By | 2017-04-24T09:58:37+00:00 Tuesday, December 20, 2016|

The Supreme Court of Ohio recently ruled that offenders must be granted an opportunity to speak on their own behalf at community control revocation hearings.

The high court made the decision upon an appeal from the state from the judgment of the 1st District Court of Appeals in the case against Dominic Jackson.

Court documents show that Jackson pleaded guilty to a fourth-degree felony charge of receiving stolen property in 2012. The trial court sentenced him to two years of community control and required him to comply with the court’s standard community-control conditions, as well as to obtain General Education Development certification.

The trial court informed Jackson that if he violated the terms of his sanction, he could be sentenced to an 18-month prison term.

According to case summary, in May 2014, Jackson found himself back before the court for failing to abide by the requirements of his supervision by failing to attend scheduled meetings with his parole officer and failing to make payments toward court costs and fees.

At a hearing on the community control violations, the Hamilton County Court of Common Pleas stated its intention to continue the hearing for 60 days in order to give Jackson “a chance to get his act together” and to work toward a GED certification.

A short exchange with the judge then took place, which the judge described as being accompanied by “sighs and eye rolling” from Jackson. The county court then terminated the community control and sentenced Jackson to 18 months in prison.

Case summary states that when Jackson attempted to explain himself, the judge told him to be quiet.

Upon Jackson’s appeal, the 1st District Court held that he was denied his right to allocution at the community control revocation hearing and that the trial court violated the Rules of Criminal Procedure by imposing a sentence without letting Jackson speak.

In its appeal to the Supreme Court, the state maintained that defendants do not have a right to allocution at community control violation hearings.
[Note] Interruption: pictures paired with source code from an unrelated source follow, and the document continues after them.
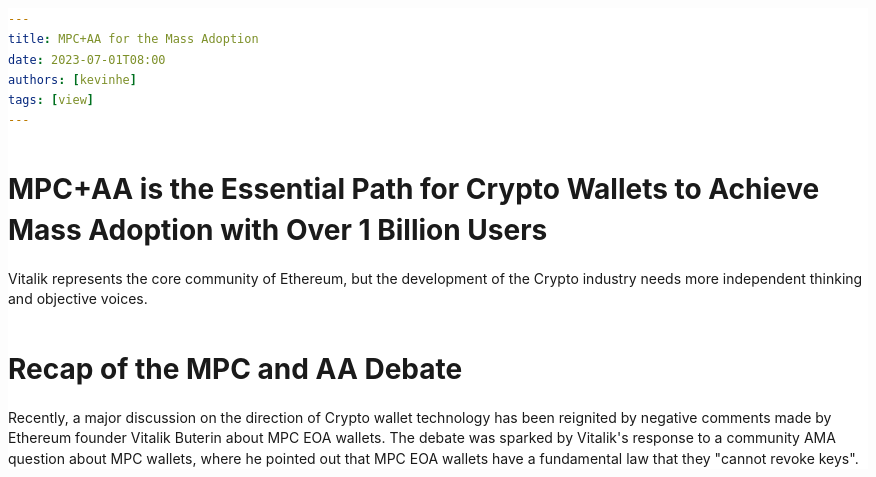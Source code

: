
 ```yaml
---
title: MPC+AA for the Mass Adoption
date: 2023-07-01T08:00
authors: [kevinhe]
tags: [view]
---
```


# MPC+AA is the Essential Path for Crypto Wallets to Achieve Mass Adoption with Over 1 Billion Users

Vitalik represents the core community of Ethereum, but the development of the Crypto industry needs more independent thinking and objective voices.


# Recap of the MPC and AA Debate

Recently, a major discussion on the direction of Crypto wallet technology has been reignited by negative comments made by Ethereum founder Vitalik Buterin about MPC EOA wallets. The debate was sparked by Vitalik's response to a community AMA question about MPC wallets, where he pointed out that MPC EOA wallets have a fundamental law that they "cannot revoke keys". 
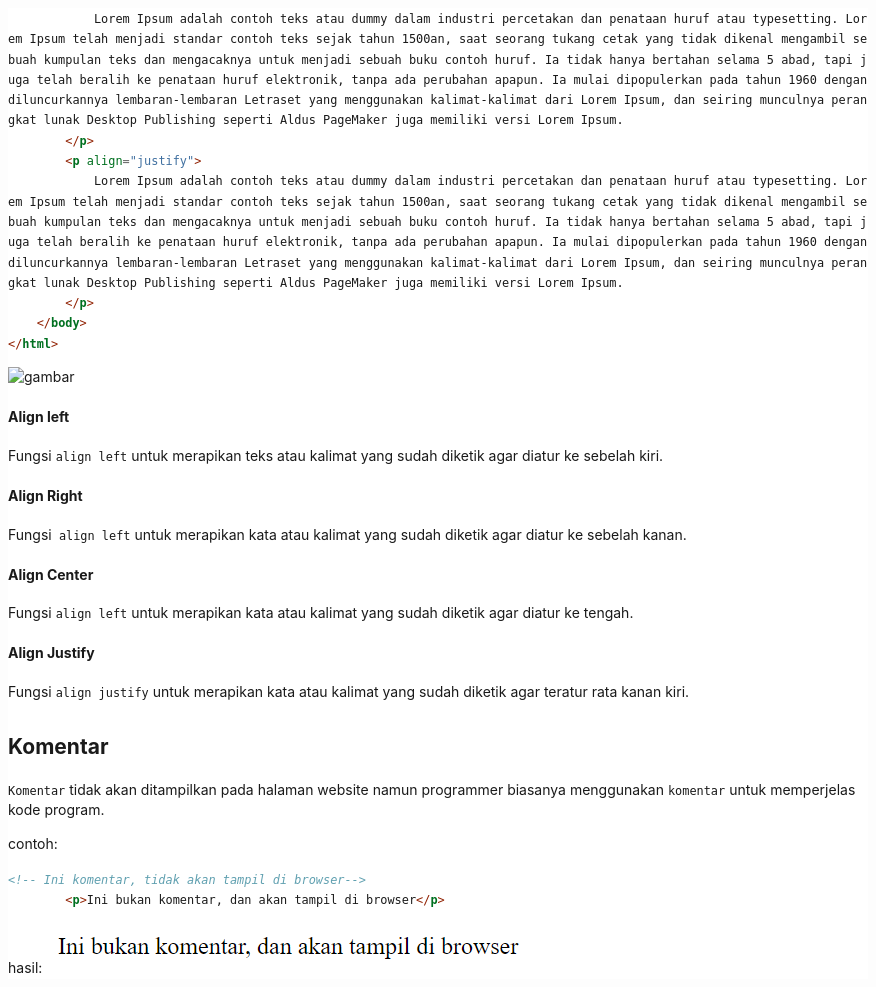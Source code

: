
 ```html
            Lorem Ipsum adalah contoh teks atau dummy dalam industri percetakan dan penataan huruf atau typesetting. Lorem Ipsum telah menjadi standar contoh teks sejak tahun 1500an, saat seorang tukang cetak yang tidak dikenal mengambil sebuah kumpulan teks dan mengacaknya untuk menjadi sebuah buku contoh huruf. Ia tidak hanya bertahan selama 5 abad, tapi juga telah beralih ke penataan huruf elektronik, tanpa ada perubahan apapun. Ia mulai dipopulerkan pada tahun 1960 dengan diluncurkannya lembaran-lembaran Letraset yang menggunakan kalimat-kalimat dari Lorem Ipsum, dan seiring munculnya perangkat lunak Desktop Publishing seperti Aldus PageMaker juga memiliki versi Lorem Ipsum.
        </p>
        <p align="justify">
            Lorem Ipsum adalah contoh teks atau dummy dalam industri percetakan dan penataan huruf atau typesetting. Lorem Ipsum telah menjadi standar contoh teks sejak tahun 1500an, saat seorang tukang cetak yang tidak dikenal mengambil sebuah kumpulan teks dan mengacaknya untuk menjadi sebuah buku contoh huruf. Ia tidak hanya bertahan selama 5 abad, tapi juga telah beralih ke penataan huruf elektronik, tanpa ada perubahan apapun. Ia mulai dipopulerkan pada tahun 1960 dengan diluncurkannya lembaran-lembaran Letraset yang menggunakan kalimat-kalimat dari Lorem Ipsum, dan seiring munculnya perangkat lunak Desktop Publishing seperti Aldus PageMaker juga memiliki versi Lorem Ipsum.
        </p>
    </body>
</html>
```
![gambar](gambar/align.png)

#### Align left
Fungsi `align left` untuk merapikan teks atau kalimat yang sudah diketik agar diatur ke sebelah kiri.
#### Align Right
Fungsi` align left` untuk merapikan kata atau kalimat yang sudah diketik agar diatur ke sebelah kanan.
#### Align Center
Fungsi `align left` untuk merapikan kata atau kalimat yang sudah diketik agar diatur ke tengah.
#### Align Justify
Fungsi `align justify` untuk merapikan kata atau kalimat yang sudah diketik agar teratur rata kanan kiri.
## Komentar
`Komentar` tidak akan ditampilkan pada halaman website namun programmer biasanya menggunakan `komentar` untuk memperjelas kode program.

contoh:
```html
<!-- Ini komentar, tidak akan tampil di browser-->
        <p>Ini bukan komentar, dan akan tampil di browser</p>
```

hasil:
![komentar](gambar/komentar.png)
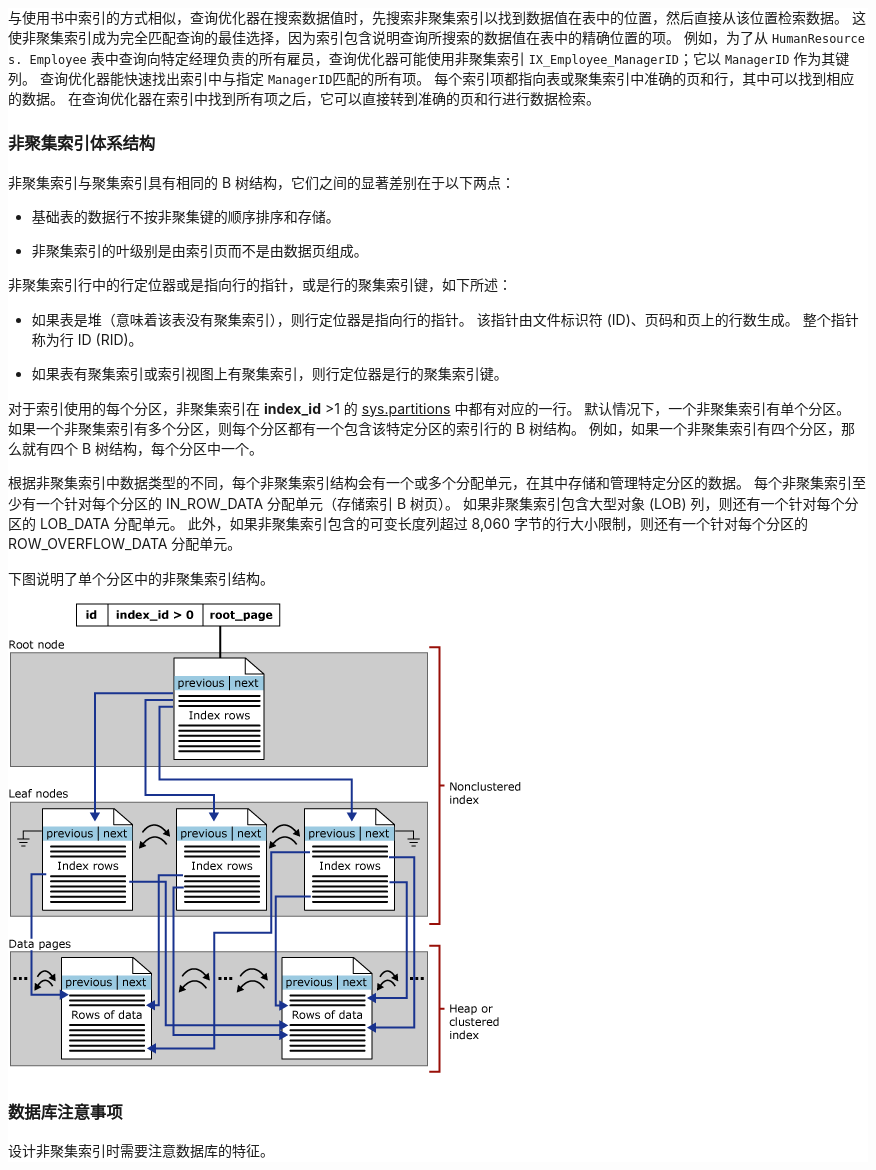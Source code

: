  与使用书中索引的方式相似，查询优化器在搜索数据值时，先搜索非聚集索引以找到数据值在表中的位置，然后直接从该位置检索数据。 这使非聚集索引成为完全匹配查询的最佳选择，因为索引包含说明查询所搜索的数据值在表中的精确位置的项。 例如，为了从 `HumanResources. Employee` 表中查询向特定经理负责的所有雇员，查询优化器可能使用非聚集索引 `IX_Employee_ManagerID`；它以 `ManagerID` 作为其键列。 查询优化器能快速找出索引中与指定 `ManagerID`匹配的所有项。 每个索引项都指向表或聚集索引中准确的页和行，其中可以找到相应的数据。 在查询优化器在索引中找到所有项之后，它可以直接转到准确的页和行进行数据检索。  
  
### <a name="nonclustered-index-architecture"></a>非聚集索引体系结构  
 非聚集索引与聚集索引具有相同的 B 树结构，它们之间的显著差别在于以下两点：  
  
-   基础表的数据行不按非聚集键的顺序排序和存储。  
  
-   非聚集索引的叶级别是由索引页而不是由数据页组成。  
  
非聚集索引行中的行定位器或是指向行的指针，或是行的聚集索引键，如下所述：  
  
-   如果表是堆（意味着该表没有聚集索引），则行定位器是指向行的指针。 该指针由文件标识符 (ID)、页码和页上的行数生成。 整个指针称为行 ID (RID)。  
  
-   如果表有聚集索引或索引视图上有聚集索引，则行定位器是行的聚集索引键。  
  
对于索引使用的每个分区，非聚集索引在 **index_id** >1 的 [sys.partitions](../relational-databases/system-catalog-views/sys-partitions-transact-sql.md) 中都有对应的一行。 默认情况下，一个非聚集索引有单个分区。 如果一个非聚集索引有多个分区，则每个分区都有一个包含该特定分区的索引行的 B 树结构。 例如，如果一个非聚集索引有四个分区，那么就有四个 B 树结构，每个分区中一个。  
  
根据非聚集索引中数据类型的不同，每个非聚集索引结构会有一个或多个分配单元，在其中存储和管理特定分区的数据。 每个非聚集索引至少有一个针对每个分区的 IN_ROW_DATA 分配单元（存储索引 B 树页）。 如果非聚集索引包含大型对象 (LOB) 列，则还有一个针对每个分区的 LOB_DATA 分配单元。 此外，如果非聚集索引包含的可变长度列超过 8,060 字节的行大小限制，则还有一个针对每个分区的 ROW_OVERFLOW_DATA 分配单元。  
  
下图说明了单个分区中的非聚集索引结构。  

![bokind1a](../relational-databases/media/bokind1a.gif)  
  
### <a name="database-considerations"></a>数据库注意事项  
 设计非聚集索引时需要注意数据库的特征。  
  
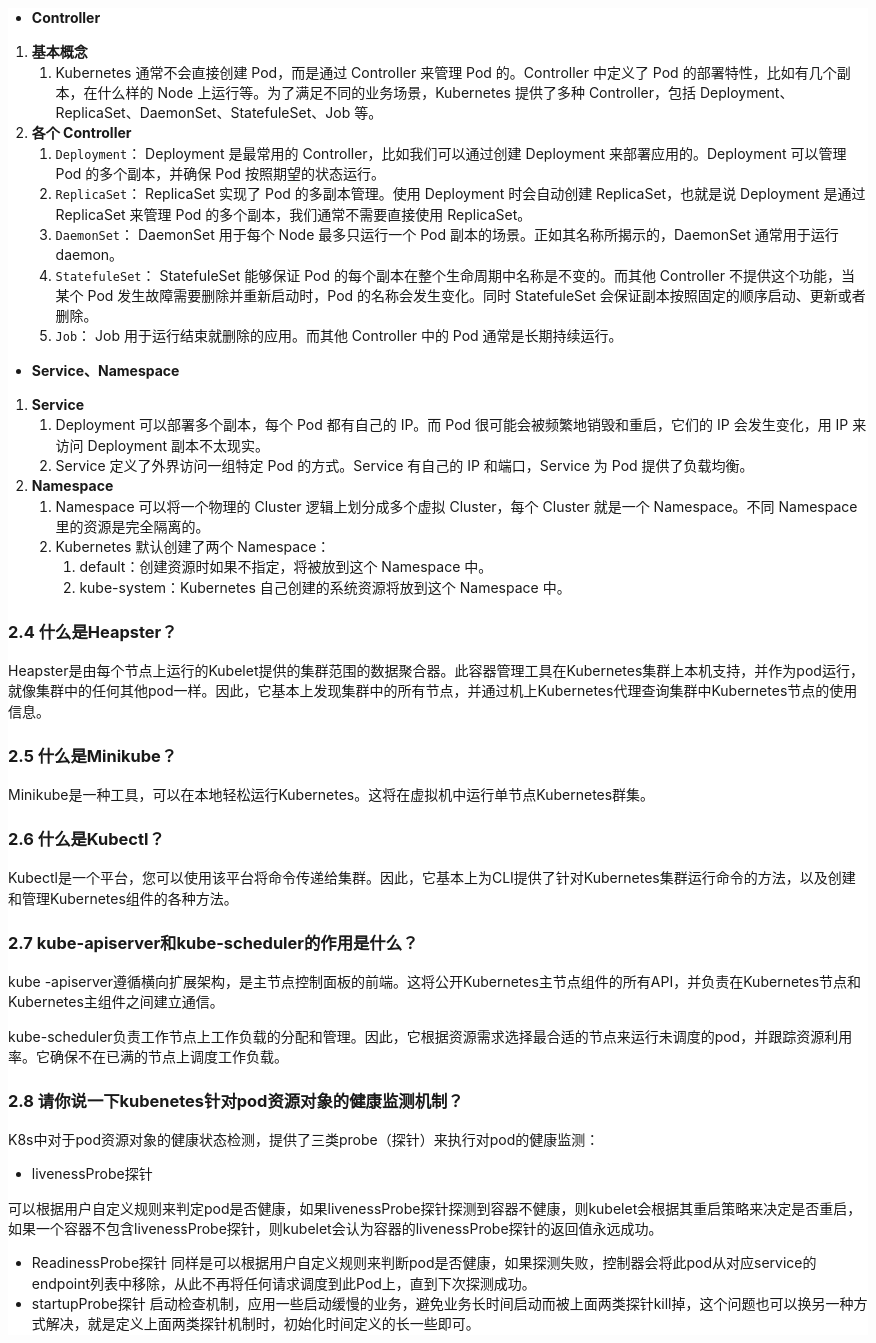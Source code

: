 - **Controller**

1. **基本概念**
   1. Kubernetes 通常不会直接创建 Pod，而是通过 Controller 来管理 Pod 的。Controller 中定义了 Pod 的部署特性，比如有几个副本，在什么样的 Node 上运行等。为了满足不同的业务场景，Kubernetes 提供了多种 Controller，包括 Deployment、ReplicaSet、DaemonSet、StatefuleSet、Job 等。
2. **各个 Controller**
   1. `Deployment`： Deployment 是最常用的 Controller，比如我们可以通过创建 Deployment 来部署应用的。Deployment 可以管理 Pod 的多个副本，并确保 Pod 按照期望的状态运行。
   2. `ReplicaSet`： ReplicaSet 实现了 Pod 的多副本管理。使用 Deployment 时会自动创建 ReplicaSet，也就是说 Deployment 是通过 ReplicaSet 来管理 Pod 的多个副本，我们通常不需要直接使用 ReplicaSet。
   3. `DaemonSet`： DaemonSet 用于每个 Node 最多只运行一个 Pod 副本的场景。正如其名称所揭示的，DaemonSet 通常用于运行 daemon。
   4. `StatefuleSet`： StatefuleSet 能够保证 Pod 的每个副本在整个生命周期中名称是不变的。而其他 Controller 不提供这个功能，当某个 Pod 发生故障需要删除并重新启动时，Pod 的名称会发生变化。同时 StatefuleSet 会保证副本按照固定的顺序启动、更新或者删除。
   5. `Job`： Job 用于运行结束就删除的应用。而其他 Controller 中的 Pod 通常是长期持续运行。

- **Service、Namespace**

1. **Service**
   1. Deployment 可以部署多个副本，每个 Pod 都有自己的 IP。而 Pod 很可能会被频繁地销毁和重启，它们的 IP 会发生变化，用 IP 来访问 Deployment 副本不太现实。
   2. Service 定义了外界访问一组特定 Pod 的方式。Service 有自己的 IP 和端口，Service 为 Pod 提供了负载均衡。
2. **Namespace**
   1. Namespace 可以将一个物理的 Cluster 逻辑上划分成多个虚拟 Cluster，每个 Cluster 就是一个 Namespace。不同 Namespace 里的资源是完全隔离的。
   2. Kubernetes 默认创建了两个 Namespace：
      1. default：创建资源时如果不指定，将被放到这个 Namespace 中。
      2. kube-system：Kubernetes 自己创建的系统资源将放到这个 Namespace 中。

### 2.4 什么是Heapster？

Heapster是由每个节点上运行的Kubelet提供的集群范围的数据聚合器。此容器管理工具在Kubernetes集群上本机支持，并作为pod运行，就像集群中的任何其他pod一样。因此，它基本上发现集群中的所有节点，并通过机上Kubernetes代理查询集群中Kubernetes节点的使用信息。

### 2.5 什么是Minikube？

Minikube是一种工具，可以在本地轻松运行Kubernetes。这将在虚拟机中运行单节点Kubernetes群集。

### 2.6 什么是Kubectl？

Kubectl是一个平台，您可以使用该平台将命令传递给集群。因此，它基本上为CLI提供了针对Kubernetes集群运行命令的方法，以及创建和管理Kubernetes组件的各种方法。

### 2.7 kube-apiserver和kube-scheduler的作用是什么？

kube -apiserver遵循横向扩展架构，是主节点控制面板的前端。这将公开Kubernetes主节点组件的所有API，并负责在Kubernetes节点和Kubernetes主组件之间建立通信。

kube-scheduler负责工作节点上工作负载的分配和管理。因此，它根据资源需求选择最合适的节点来运行未调度的pod，并跟踪资源利用率。它确保不在已满的节点上调度工作负载。

### 2.8 请你说一下kubenetes针对pod资源对象的健康监测机制？

K8s中对于pod资源对象的健康状态检测，提供了三类probe（探针）来执行对pod的健康监测：

- livenessProbe探针

可以根据用户自定义规则来判定pod是否健康，如果livenessProbe探针探测到容器不健康，则kubelet会根据其重启策略来决定是否重启，如果一个容器不包含livenessProbe探针，则kubelet会认为容器的livenessProbe探针的返回值永远成功。

- ReadinessProbe探针 同样是可以根据用户自定义规则来判断pod是否健康，如果探测失败，控制器会将此pod从对应service的endpoint列表中移除，从此不再将任何请求调度到此Pod上，直到下次探测成功。
- startupProbe探针 启动检查机制，应用一些启动缓慢的业务，避免业务长时间启动而被上面两类探针kill掉，这个问题也可以换另一种方式解决，就是定义上面两类探针机制时，初始化时间定义的长一些即可。
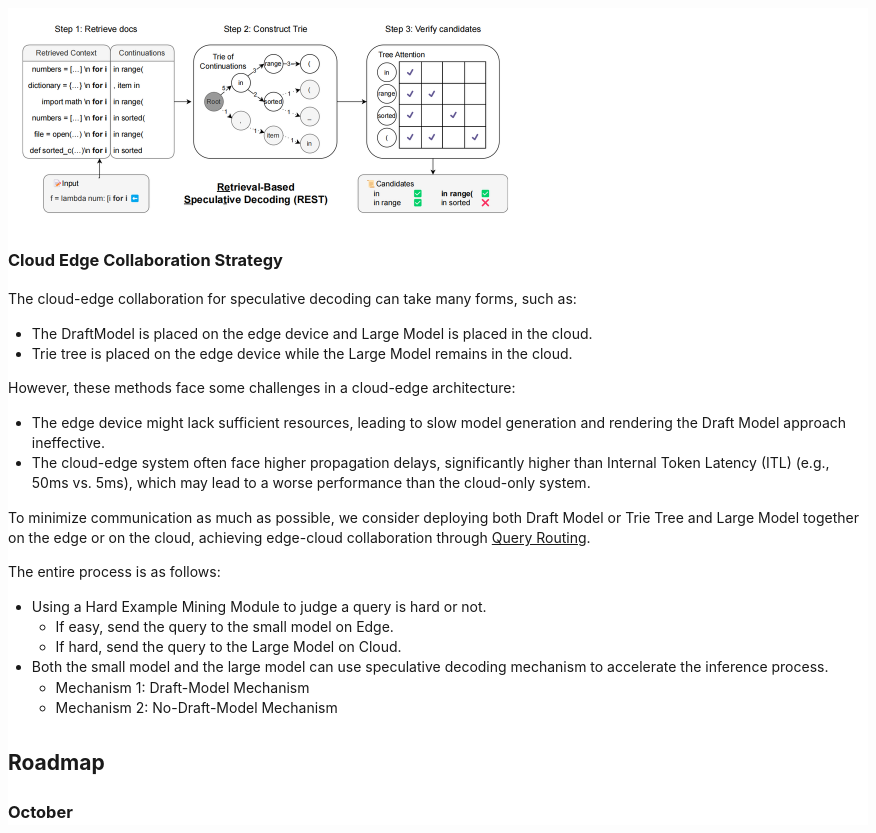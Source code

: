 <img src="./images/image-20241014224258112.png" alt="image-20241014224258112" style="zoom: 50%;" />


### Cloud Edge Collaboration Strategy

The cloud-edge collaboration for speculative decoding can take many forms, such as:
- The DraftModel is placed on the edge device and Large Model is placed in the cloud.
- Trie tree is placed on the edge device while the Large Model remains in the cloud.

However, these methods face some challenges in a cloud-edge architecture:
- The edge device might lack sufficient resources, leading to slow model generation and rendering the Draft Model approach ineffective.
- The cloud-edge system often face higher propagation delays, significantly higher than Internal Token Latency (ITL) (e.g., 50ms vs. 5ms), which may lead to a worse performance than the cloud-only system.

To minimize communication as much as possible, we consider deploying both Draft Model or Trie Tree and Large Model together on the edge or on the cloud, achieving edge-cloud collaboration through [Query Routing](https://github.com/kubeedge/ianvs/tree/main/examples/cloud-edge-collaborative-inference-for-llm).

The entire process is as follows:

- Using a Hard Example Mining Module to judge a query is hard or not.
  - If easy, send the query to the small model on Edge. 
  - If hard, send the query to the Large Model on Cloud.
- Both the small model and the large model can use speculative decoding mechanism to accelerate the inference process.
    - Mechanism 1: Draft-Model Mechanism
    - Mechanism 2: No-Draft-Model Mechanism

## Roadmap

### October
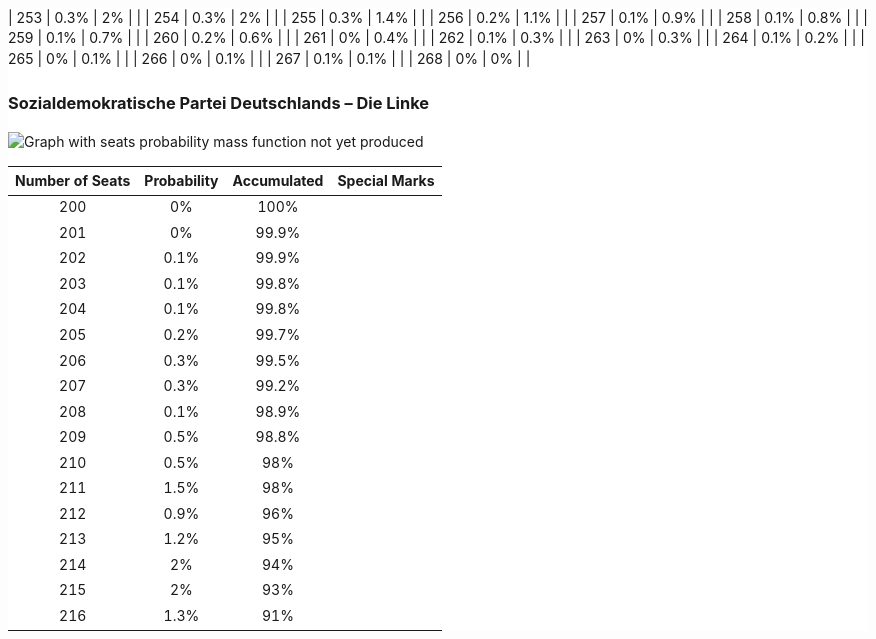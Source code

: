 | 253 | 0.3% | 2% |  |
| 254 | 0.3% | 2% |  |
| 255 | 0.3% | 1.4% |  |
| 256 | 0.2% | 1.1% |  |
| 257 | 0.1% | 0.9% |  |
| 258 | 0.1% | 0.8% |  |
| 259 | 0.1% | 0.7% |  |
| 260 | 0.2% | 0.6% |  |
| 261 | 0% | 0.4% |  |
| 262 | 0.1% | 0.3% |  |
| 263 | 0% | 0.3% |  |
| 264 | 0.1% | 0.2% |  |
| 265 | 0% | 0.1% |  |
| 266 | 0% | 0.1% |  |
| 267 | 0.1% | 0.1% |  |
| 268 | 0% | 0% |  |

### Sozialdemokratische Partei Deutschlands – Die Linke

![Graph with seats probability mass function not yet produced](2017-09-28-ForschungsgruppeWahlen-coalitions-seats-pmf-spd–linke.png "Seats Probability Mass Function")

| Number of Seats | Probability | Accumulated | Special Marks |
|:---------------:|:-----------:|:-----------:|:-------------:|
| 200 | 0% | 100% |  |
| 201 | 0% | 99.9% |  |
| 202 | 0.1% | 99.9% |  |
| 203 | 0.1% | 99.8% |  |
| 204 | 0.1% | 99.8% |  |
| 205 | 0.2% | 99.7% |  |
| 206 | 0.3% | 99.5% |  |
| 207 | 0.3% | 99.2% |  |
| 208 | 0.1% | 98.9% |  |
| 209 | 0.5% | 98.8% |  |
| 210 | 0.5% | 98% |  |
| 211 | 1.5% | 98% |  |
| 212 | 0.9% | 96% |  |
| 213 | 1.2% | 95% |  |
| 214 | 2% | 94% |  |
| 215 | 2% | 93% |  |
| 216 | 1.3% | 91% |  |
The high court found otherwise.

“Crim.R. 32(A)(1), concerning the imposition of a sentence, states that ‘the court shall address the defendant personally and ask if he or she wishes to make a statement in his or her own behalf or present any information in mitigation of punishment,’” Chief Justice Maureen O’Connor wrote on behalf of the high court.

O’Connor held that the law and the Rules of Criminal Procedure “unambiguously require” that an offender be given an opportunity for allocution before a trial court imposes a sentence.

“This case presents the issue of whether a community control revocation hearing is a sentencing hearing,” O’Connor wrote. “We conclude that it is.”

Since a judge has broad discretion to fashion a sentence after finding that an offender violated the terms of a community control sanction, the justices held that “permitting an offender to speak on his or her own behalf at a community control revocation hearing serves the criminal justice system’s essential goals of fairness and due process.”

“Jackson attempted to speak several times in his own defense at the hearing and the court told him to be quiet before imposing the maximum possible prison term available in this case without affording him the opportunity to speak,” O’Connor wrote. “We recognize that Jackson fails to identify what he could have said in support of a less severe penalty.

“But we agree with the 1st District’s reasoning in this case that we should not require Jackson to present evidence to establish that the error was not harmless given that on appeal he is limited to the record that was made in the trial court and cannot present new evidence.”

Based on the sentencing statutes, rules and the high court’s own precedent, it concluded that Jackson was entitled to a new sentencing hearing.

The decision was unanimous with Justice Judith French concurring in judgment only.

The case is cited State v. Jackson, Slip Opinion No. 2016-Ohio-8127.